The funniest thing was that on teh last day i made everyone walk down so they could appreciate the mountain. It was stunning. Near Nikko so lots of trees and BLUE SKY! I know strange, blue not a weird grey-green colour! But when you are running you dont appreciate things. Why do you think my grandma and grandpa drive from Perth to Brisbane, so that they can stop along the way and see things. Why does it take Gran so long to get anywhere, okay yes because her legs are short and sometimes she doesnt know where she is going, but ALSO because she likes to look at things. It was very me to force people to dawdle. i made them do sit ups if they walked too fast. I got a report from my coach and captains before i came home. Apparently my dedication and strength made them want to cry. What a bunch of wusses.

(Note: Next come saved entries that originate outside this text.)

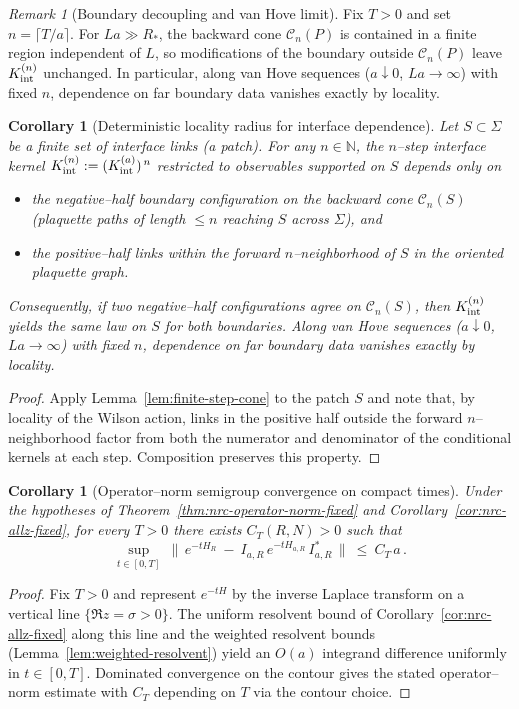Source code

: \documentclass[11pt]{amsart}
\theoremstyle{plain}
\newtheorem{corollary}[theorem]{Corollary}
\theoremstyle{definition}
\theoremstyle{remark}
\newtheorem{remark}[theorem]{Remark}
\begin{document}
\begin{remark}[Boundary decoupling and van Hove limit]\label{rem:cone-decoupling}
Fix $T>0$ and set $n=\lceil T/a\rceil$. For $L a\gg R_*$, the backward cone $\mathcal C_n(P)$ is contained in a finite region independent of $L$, so modifications of the boundary outside $\mathcal C_n(P)$ leave $K^{(n)}_{\rm int}$ unchanged. In particular, along van Hove sequences ($a\downarrow 0$, $La\to\infty$) with fixed $n$, dependence on far boundary data vanishes exactly by locality.
\end{remark}

\begin{corollary}[Deterministic locality radius for interface dependence]\label{cor:deterministic-locality}
Let $S\subset \Sigma$ be a finite set of interface links (a patch). For any $n\in\mathbb N$, the $n$--step interface kernel $K^{(n)}_{\rm int}:=(K_{\rm int}^{(a)})^{\,n}$ restricted to observables supported on $S$ depends only on
\begin{itemize}
  \item the negative--half boundary configuration on the backward cone $\mathcal C_n(S)$ (plaquette paths of length $\le n$ reaching $S$ across $\Sigma$), and
  \item the positive--half links within the forward $n$--neighborhood of $S$ in the oriented plaquette graph.
\end{itemize}
Consequently, if two negative--half configurations agree on $\mathcal C_n(S)$, then $K^{(n)}_{\rm int}$ yields the same law on $S$ for both boundaries. Along van Hove sequences ($a\downarrow 0$, $La\to\infty$) with fixed $n$, dependence on far boundary data vanishes exactly by locality.
\end{corollary}
\begin{proof}
Apply Lemma~\ref{lem:finite-step-cone} to the patch $S$ and note that, by locality of the Wilson action, links in the positive half outside the forward $n$--neighborhood factor from both the numerator and denominator of the conditional kernels at each step. Composition preserves this property.
\end{proof}

\begin{corollary}[Operator--norm semigroup convergence on compact times]\label{cor:semigroup-on-compact}
Under the hypotheses of Theorem~\ref{thm:nrc-operator-norm-fixed} and Corollary~\ref{cor:nrc-allz-fixed}, for every $T>0$ there exists $C_T(R,N)>0$ such that
\[
  \sup_{t\in[0,T]}\ \big\|\,e^{-t H_R}\ -\ I_{a,R}\,e^{-t H_{a,R}}\,I_{a,R}^*\,\big\|\ \le\ C_T\, a\,.
\]
\end{corollary}
\begin{proof}
Fix $T>0$ and represent $e^{-tH}$ by the inverse Laplace transform on a vertical line $\{\Re z=\sigma>0\}$. The uniform resolvent bound of Corollary~\ref{cor:nrc-allz-fixed} along this line and the weighted resolvent bounds (Lemma~\ref{lem:weighted-resolvent}) yield an $O(a)$ integrand difference uniformly in $t\in[0,T]$. Dominated convergence on the contour gives the stated operator--norm estimate with $C_T$ depending on $T$ via the contour choice.
\end{proof}
\end{document}
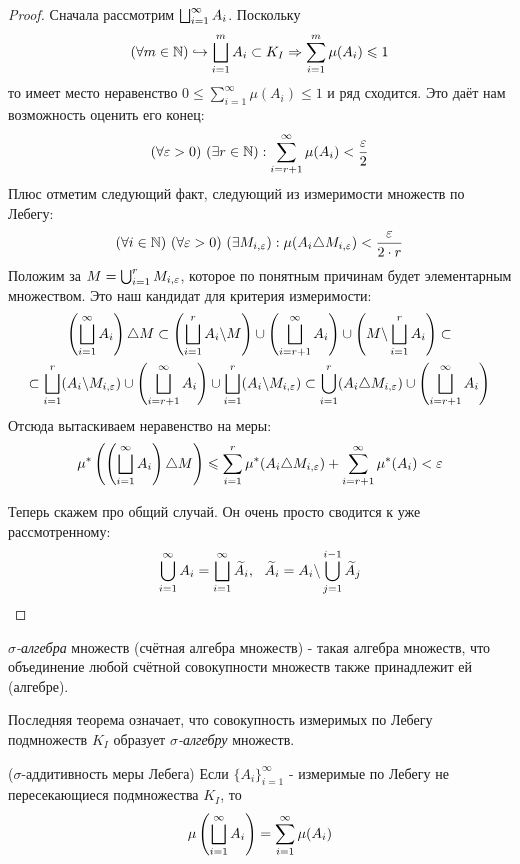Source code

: \begin{proof}
	Сначала рассмотрим $\bscup_{i = 1}^\infty A_i$. Поскольку
	\[
		(\forall m \in \N) \emb \bscup_{i = 1}^m A_i \subset K_I \Ra \sum_{i = 1}^m \mu(A_i) \le 1
	\]
	то имеет место неравенство $0 \le \sum_{i = 1}^\infty \mu(A_i)\le 1$ и ряд сходится. Это даёт нам возможность оценить его конец:
	\[
		(\forall \eps > 0)\ (\exists r \in \N) : \sum_{i = r + 1}^\infty \mu(A_i) < \frac{\eps}{2}
	\]
	Плюс отметим следующий факт, следующий из измеримости множеств по Лебегу:
	\[
		(\forall i \in \N)\ (\forall \eps > 0)\ (\exists M_{i, \eps}) : \mu(A_i \tr M_{i, \eps}) < \frac{\eps}{2 \cdot r}
	\]
	Положим за $M = \bigcup_{i = 1}^r M_{i, \eps}$, которое по понятным причинам будет элементарным множеством. Это наш кандидат для критерия измеримости:
	\begin{multline*}
		\left(\bscup_{i = 1}^\infty A_i\right) \tr M \subset \left(\bscup_{i = 1}^r A_i \bs M\right) \cup \left(\bscup_{i = r + 1}^\infty A_i\right) \cup \left(M \bs \bscup_{i = 1}^r A_i\right) \subset
		\\
		\subset \bscup_{i = 1}^r (A_i \bs M_{i, \eps}) \cup \left(\bscup_{i = r + 1}^\infty A_i\right) \cup \bscup_{i = 1}^r (A_i \bs M_{i, \eps}) \subset \bigcup_{i = 1}^r (A_i \tr M_{i, \eps}) \cup \left(\bscup_{i = r + 1}^\infty A_i\right)
	\end{multline*}
	Отсюда вытаскиваем неравенство на меры:
	\[
		\mu^* \left(\left(\bscup_{i = 1}^\infty A_i\right) \tr M\right) \le \sum_{i = 1}^r \mu^* (A_i \tr M_{i, \eps}) + \sum_{i = r + 1}^\infty \mu^* (A_i) < \eps
	\]
	
	Теперь скажем про общий случай. Он очень просто сводится к уже рассмотренному:
	\[
		\bigcup_{i = 1}^\infty A_i = \bscup_{i = 1}^\infty \wt{A}_i,\ \ \wt{A}_i = A_i \bs \bigcup_{j = 1}^{i - 1} \wt{A}_j
	\]
\end{proof}

\begin{definition}
	\textit{$\sigma$-алгебра} множеств (счётная алгебра множеств) - такая алгебра множеств, что объединение любой счётной совокупности множеств также принадлежит ей (алгебре).	
\end{definition}

\begin{corollary}
	Последняя теорема означает, что совокупность измеримых по Лебегу подмножеств $K_I$ образует \textit{$\sigma$-алгебру} множеств.
\end{corollary}

\begin{theorem} ($\sigma$-аддитивность меры Лебега)
	Если $\{A_i\}_{i = 1}^\infty$ - измеримые по Лебегу не пересекающиеся подмножества $K_I$, то
	\[
		\mu\left(\bscup_{i = 1}^\infty A_i\right) = \sum_{i = 1}^\infty \mu(A_i)
	\]
\end{theorem}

Try living in Japan for 10 months!! Weak Emotional Anorexic Nihonjins! just jokes...
Better go now. my host family are hear and I want to spend some time with them, volleycamp improved my japanese miraculously and i want to show off!
posted by Claire English @ 6:49 PM

Wednesday, August 01, 2001

Hello! once again my stupid thing refused to publish and left me thinking i posted the previous entry over a week ago *agression builiding* but such is life!!
The reason i am writing this one is because I am being sent to another hostfamily for a week, followed by a week of volleyball camp, followed by 'international awareness' camp. So it may be a while before i get to the internet again. Or I may have access tomorrow night, who knows...
I am my new host families 35th exchange student. i am very frightened and am imagining floor scrubbing, fish gutting, illegal workshop purse sewing and the like so if you never hear from me again you know i was captured by evil secret nike workshop slave drivers or something...
Anyways, apologies to everyone i have been a little agressive towards of late. Its a very normal thing for exchange students according to the manual. After settling in, you can begin to feel your life as an independant student is far superior to your life before you arrived. As a result of this its easy to slip in to the mindset that your lifestyle is superior to those from back home. Thus my 'your stupid, 'social obligations', petty, meaningless, unimportant, gossipy, rumoury, boring, average lives make me angry' attitude. I do apologise. Seriously, I don't think my life is superior to yours, its just different and its not necessarily harder or better or making me a better person than any of the things you are doing and excuse me if you thought I was under that impression!!
I have my goodbye party for all of the exchange students doing only 5 months in japan this weekend. We have all changed so much and i am sad to see them go. I dont know how they individually feel, some are glad to go home, but others know that to learn decent japanese 5 months just may not be enough. Anyway it will no doubt be a teary occasion for all!
I best be off. This is my last night with the Shigenos for a few weeks as they head off to the states for a while to visit Makis host family and thank them. Sometimes they are so polite its just sickening!
I will write about my 'international awareness' camp. I got the info today and it sounds amusingly lame. Lots of speeches on 'understanding the asian people' and 'my culture shock' amongst other things that we may actually have been able to make use of had we heard them 4 MONTHS ago! I am going as an 'international ambassador for my country and have to give a speech... hahahahah I will fail miserably and entertainingly just so i have something to write about!
Volleyball camp will be the death of me. 5 days of it all day will kill me. I am laughing at myself already.
Take care. Gommen minna for my agression again! (sorry all)
Claire the 'independant' student who speaks japanese gutter trash tokyo japanese! (majide chou baka dayo, sungeh dame na hito yo!)